Only in the past year have I realized the extent of Hopper’s possible influence on my own style. Consider Cape Cod Evening, displayed in that Boston exhibit in 2007. With its interplay of light and life, Hopper has created quite a melancholy scene. Are the folks huddling in the distance experiencing some kind of trouble? And what has pulled the dog’s attention away from its owners?
A recently discovered clue may point to some of “the going on.” According to the National Gallery of Art’s website, the painting was originally to have been titled “Whippoorwill,” after the nocturnal bird known for its distinctive song familiar to all Cape Codders. Perhaps the dog, with its tail extended, ears stiff, and head turned, is watching and listening to some nearby birds.

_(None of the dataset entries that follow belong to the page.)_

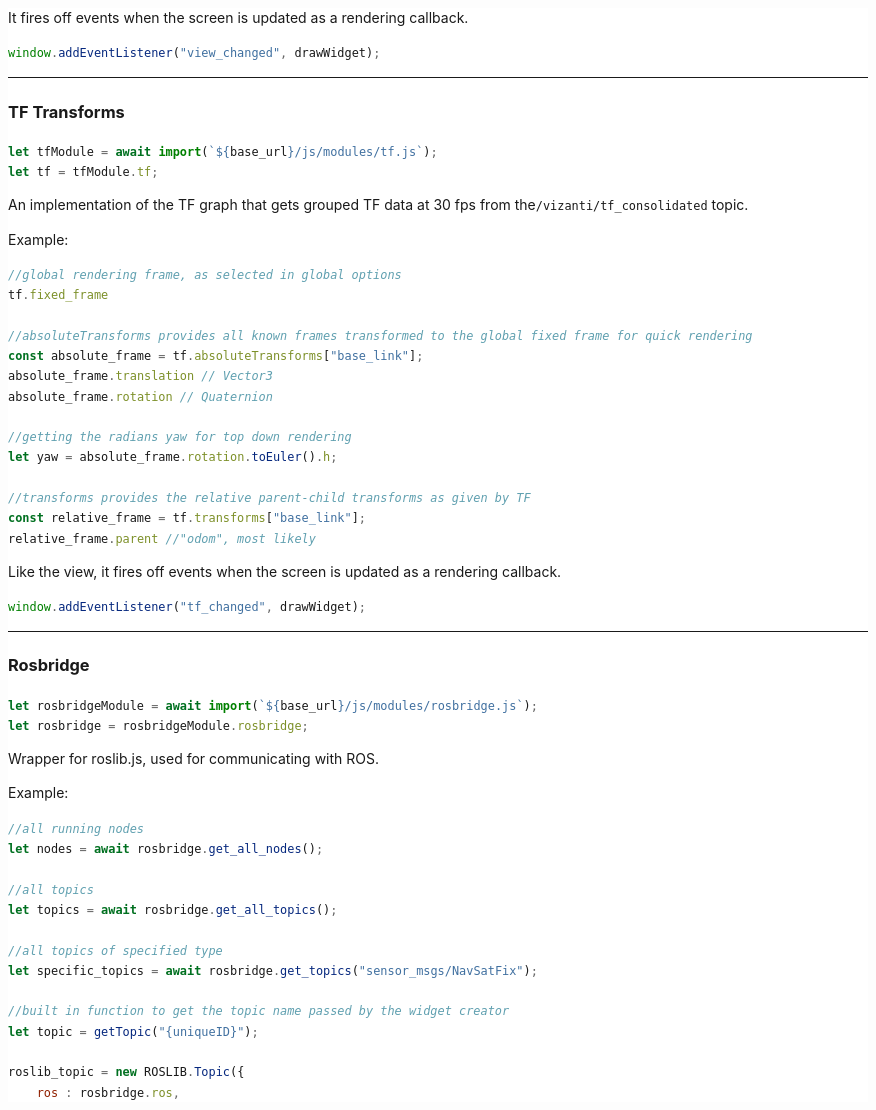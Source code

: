 It fires off events when the screen is updated as a rendering callback.

```javascript
window.addEventListener("view_changed", drawWidget);
```   
-----


### TF Transforms

```javascript
let tfModule = await import(`${base_url}/js/modules/tf.js`);
let tf = tfModule.tf;
```
An implementation of the TF graph that gets grouped TF data at 30 fps from the`/vizanti/tf_consolidated` topic.

Example:

```javascript
//global rendering frame, as selected in global options
tf.fixed_frame

//absoluteTransforms provides all known frames transformed to the global fixed frame for quick rendering
const absolute_frame = tf.absoluteTransforms["base_link"];
absolute_frame.translation // Vector3
absolute_frame.rotation // Quaternion

//getting the radians yaw for top down rendering
let yaw = absolute_frame.rotation.toEuler().h;

//transforms provides the relative parent-child transforms as given by TF
const relative_frame = tf.transforms["base_link"];
relative_frame.parent //"odom", most likely
```

Like the view, it fires off events when the screen is updated as a rendering callback.
```javascript
window.addEventListener("tf_changed", drawWidget);
```

-----

### Rosbridge

```javascript
let rosbridgeModule = await import(`${base_url}/js/modules/rosbridge.js`);
let rosbridge = rosbridgeModule.rosbridge;
```
Wrapper for roslib.js, used for communicating with ROS.

Example:

```javascript
//all running nodes
let nodes = await rosbridge.get_all_nodes();

//all topics
let topics = await rosbridge.get_all_topics();

//all topics of specified type
let specific_topics = await rosbridge.get_topics("sensor_msgs/NavSatFix");

//built in function to get the topic name passed by the widget creator
let topic = getTopic("{uniqueID}");

roslib_topic = new ROSLIB.Topic({
    ros : rosbridge.ros,
```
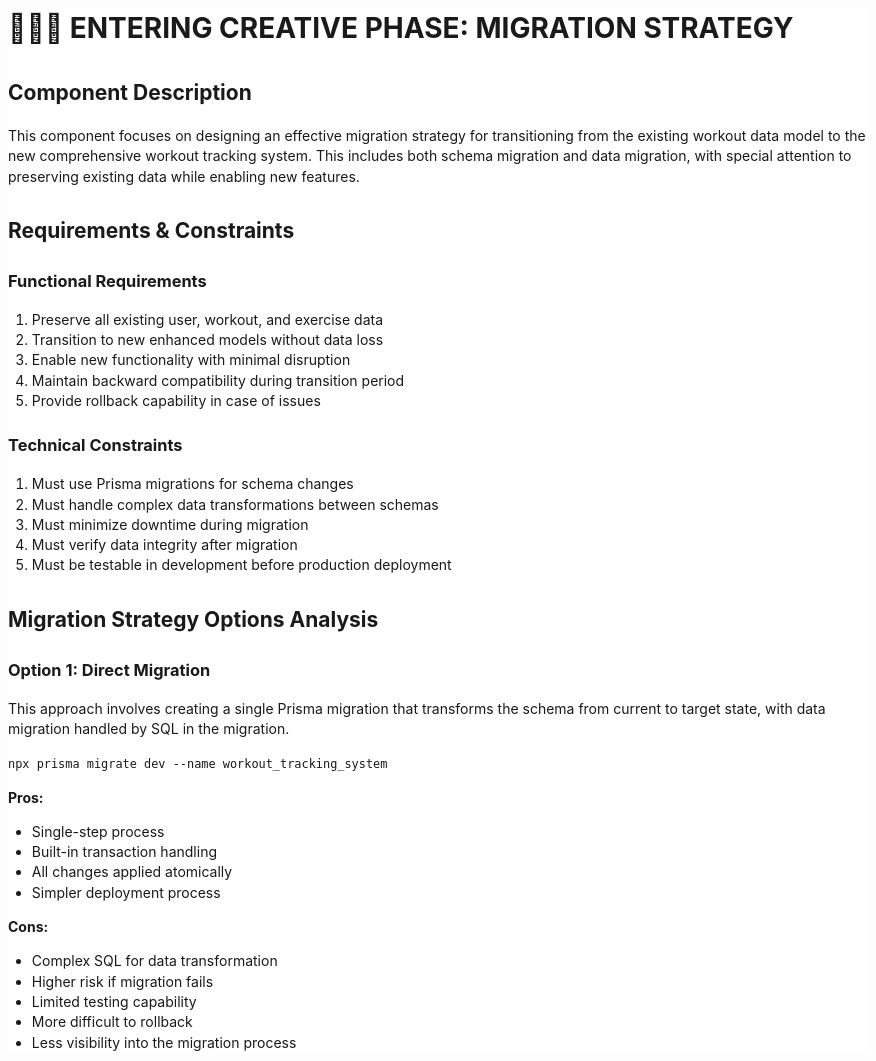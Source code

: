 # 🎨🎨🎨 ENTERING CREATIVE PHASE: MIGRATION STRATEGY

## Component Description

This component focuses on designing an effective migration strategy for transitioning from the existing workout data model to the new comprehensive workout tracking system. This includes both schema migration and data migration, with special attention to preserving existing data while enabling new features.

## Requirements & Constraints

### Functional Requirements

1. Preserve all existing user, workout, and exercise data
2. Transition to new enhanced models without data loss
3. Enable new functionality with minimal disruption
4. Maintain backward compatibility during transition period
5. Provide rollback capability in case of issues

### Technical Constraints

1. Must use Prisma migrations for schema changes
2. Must handle complex data transformations between schemas
3. Must minimize downtime during migration
4. Must verify data integrity after migration
5. Must be testable in development before production deployment

## Migration Strategy Options Analysis

### Option 1: Direct Migration

This approach involves creating a single Prisma migration that transforms the schema from current to target state, with data migration handled by SQL in the migration.

```
npx prisma migrate dev --name workout_tracking_system
```

**Pros:**

- Single-step process
- Built-in transaction handling
- All changes applied atomically
- Simpler deployment process

**Cons:**

- Complex SQL for data transformation
- Higher risk if migration fails
- Limited testing capability
- More difficult to rollback
- Less visibility into the migration process
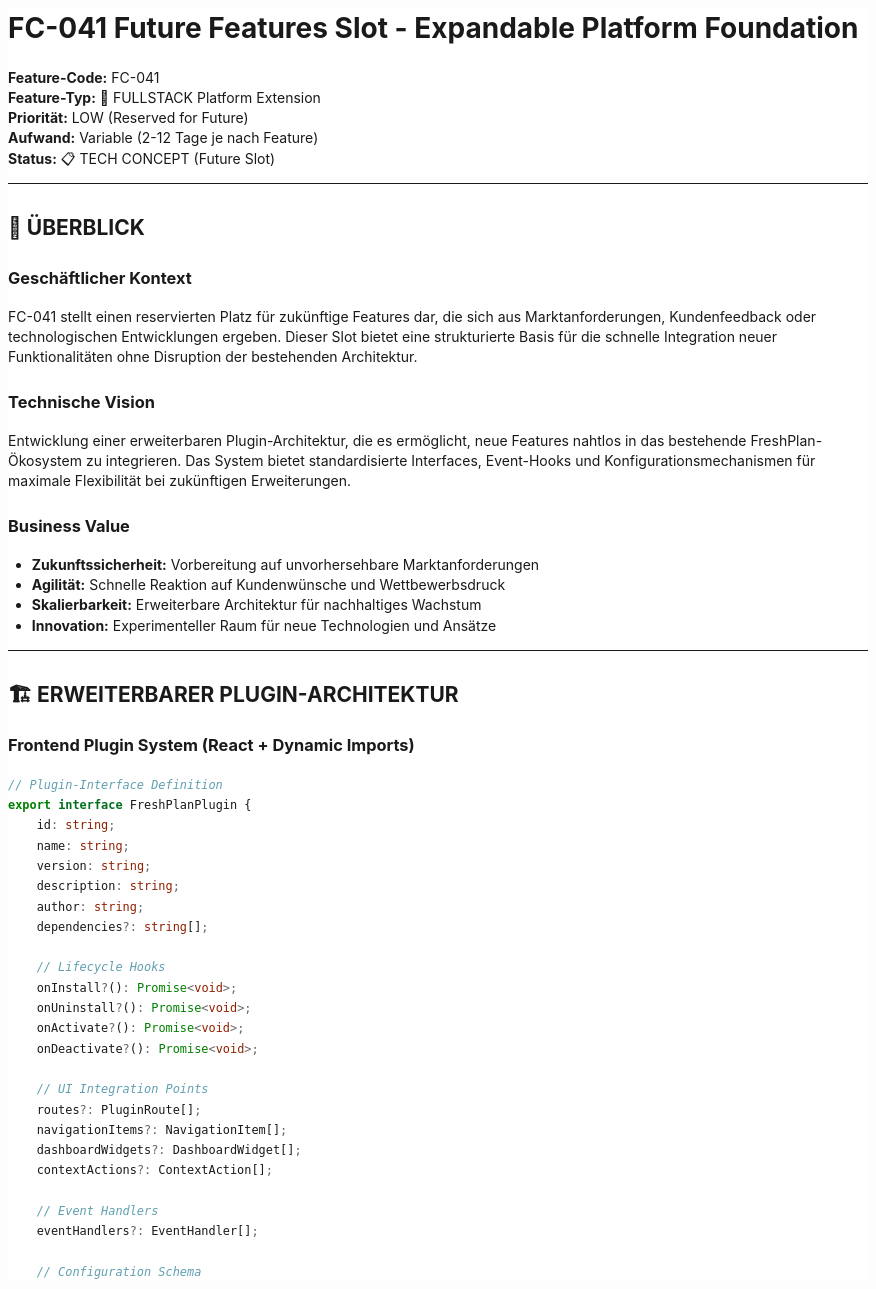 # FC-041 Future Features Slot - Expandable Platform Foundation

**Feature-Code:** FC-041  
**Feature-Typ:** 🔀 FULLSTACK Platform Extension  
**Priorität:** LOW (Reserved for Future)  
**Aufwand:** Variable (2-12 Tage je nach Feature)  
**Status:** 📋 TECH CONCEPT (Future Slot)  

---

## 🎯 ÜBERBLICK

### Geschäftlicher Kontext
FC-041 stellt einen reservierten Platz für zukünftige Features dar, die sich aus Marktanforderungen, Kundenfeedback oder technologischen Entwicklungen ergeben. Dieser Slot bietet eine strukturierte Basis für die schnelle Integration neuer Funktionalitäten ohne Disruption der bestehenden Architektur.

### Technische Vision
Entwicklung einer erweiterbaren Plugin-Architektur, die es ermöglicht, neue Features nahtlos in das bestehende FreshPlan-Ökosystem zu integrieren. Das System bietet standardisierte Interfaces, Event-Hooks und Konfigurationsmechanismen für maximale Flexibilität bei zukünftigen Erweiterungen.

### Business Value
- **Zukunftssicherheit:** Vorbereitung auf unvorhersehbare Marktanforderungen
- **Agilität:** Schnelle Reaktion auf Kundenwünsche und Wettbewerbsdruck
- **Skalierbarkeit:** Erweiterbare Architektur für nachhaltiges Wachstum
- **Innovation:** Experimenteller Raum für neue Technologien und Ansätze

---

## 🏗️ ERWEITERBARER PLUGIN-ARCHITEKTUR

### Frontend Plugin System (React + Dynamic Imports)
```typescript
// Plugin-Interface Definition
export interface FreshPlanPlugin {
    id: string;
    name: string;
    version: string;
    description: string;
    author: string;
    dependencies?: string[];
    
    // Lifecycle Hooks
    onInstall?(): Promise<void>;
    onUninstall?(): Promise<void>;
    onActivate?(): Promise<void>;
    onDeactivate?(): Promise<void>;
    
    // UI Integration Points
    routes?: PluginRoute[];
    navigationItems?: NavigationItem[];
    dashboardWidgets?: DashboardWidget[];
    contextActions?: ContextAction[];
    
    // Event Handlers
    eventHandlers?: EventHandler[];
    
    // Configuration Schema
```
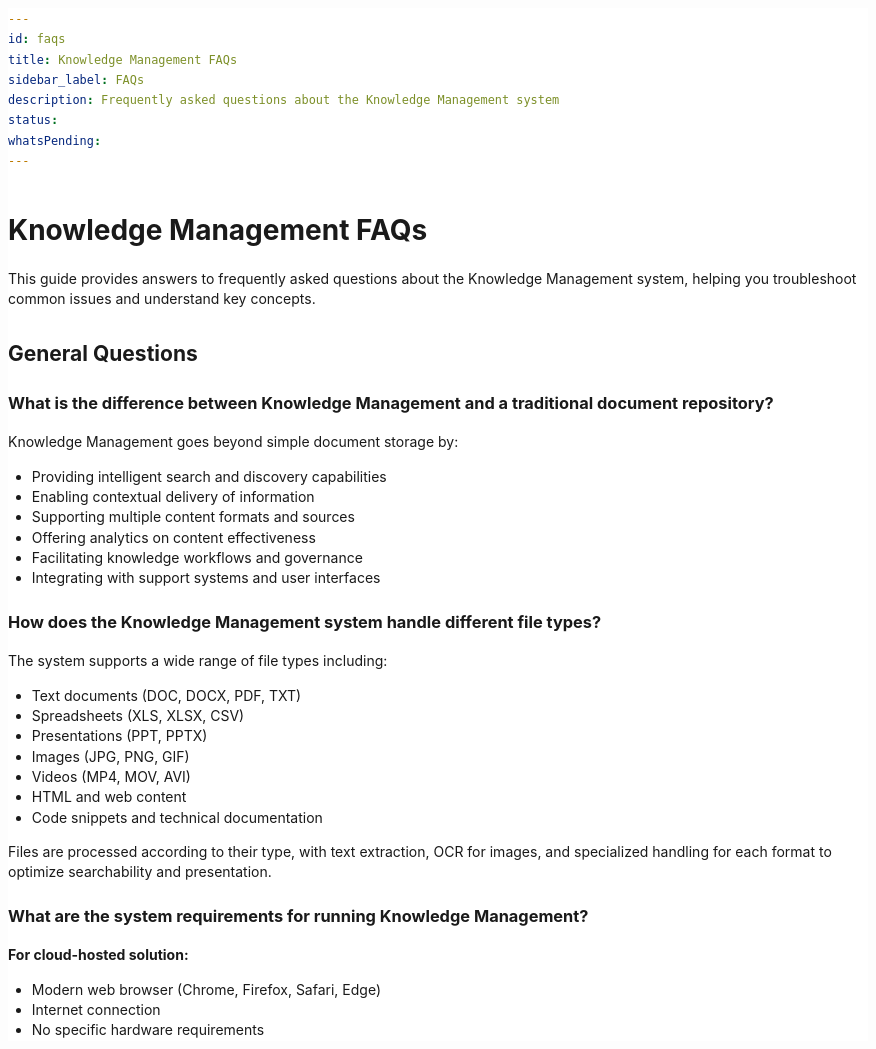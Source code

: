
 ```yaml
---
id: faqs
title: Knowledge Management FAQs
sidebar_label: FAQs
description: Frequently asked questions about the Knowledge Management system
status: 
whatsPending: 
---
```


# Knowledge Management FAQs

This guide provides answers to frequently asked questions about the Knowledge Management system, helping you troubleshoot common issues and understand key concepts.

## General Questions

### What is the difference between Knowledge Management and a traditional document repository?

Knowledge Management goes beyond simple document storage by:
- Providing intelligent search and discovery capabilities
- Enabling contextual delivery of information
- Supporting multiple content formats and sources
- Offering analytics on content effectiveness
- Facilitating knowledge workflows and governance
- Integrating with support systems and user interfaces

### How does the Knowledge Management system handle different file types?

The system supports a wide range of file types including:
- Text documents (DOC, DOCX, PDF, TXT)
- Spreadsheets (XLS, XLSX, CSV)
- Presentations (PPT, PPTX)
- Images (JPG, PNG, GIF)
- Videos (MP4, MOV, AVI)
- HTML and web content
- Code snippets and technical documentation

Files are processed according to their type, with text extraction, OCR for images, and specialized handling for each format to optimize searchability and presentation.

### What are the system requirements for running Knowledge Management?

**For cloud-hosted solution:**
- Modern web browser (Chrome, Firefox, Safari, Edge)
- Internet connection
- No specific hardware requirements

Now compare this scene with my mixed-media photograph, Wharf Light, completed and sold in 2021; in fact, it was my first piece to sell in the gallery. Admittedly, I did not intend to borrow from Hopper, nor to create a melancholy scene, but the parallels are many: the Cape Cod evening setting, the light, the sense of abandonment, that dog.
A flock of birds breaks the stillness with a sense of movement. Is this dog, like the one in Cape Cod Evening, focused on some birds?
I think the answers are best left to the viewer, but I can say that I love the way dogs, birds, and other animals bring life and movement to my scenes. And although I have been slow to name his influence, I would like to thank Edward Hopper for inspiring artists like me.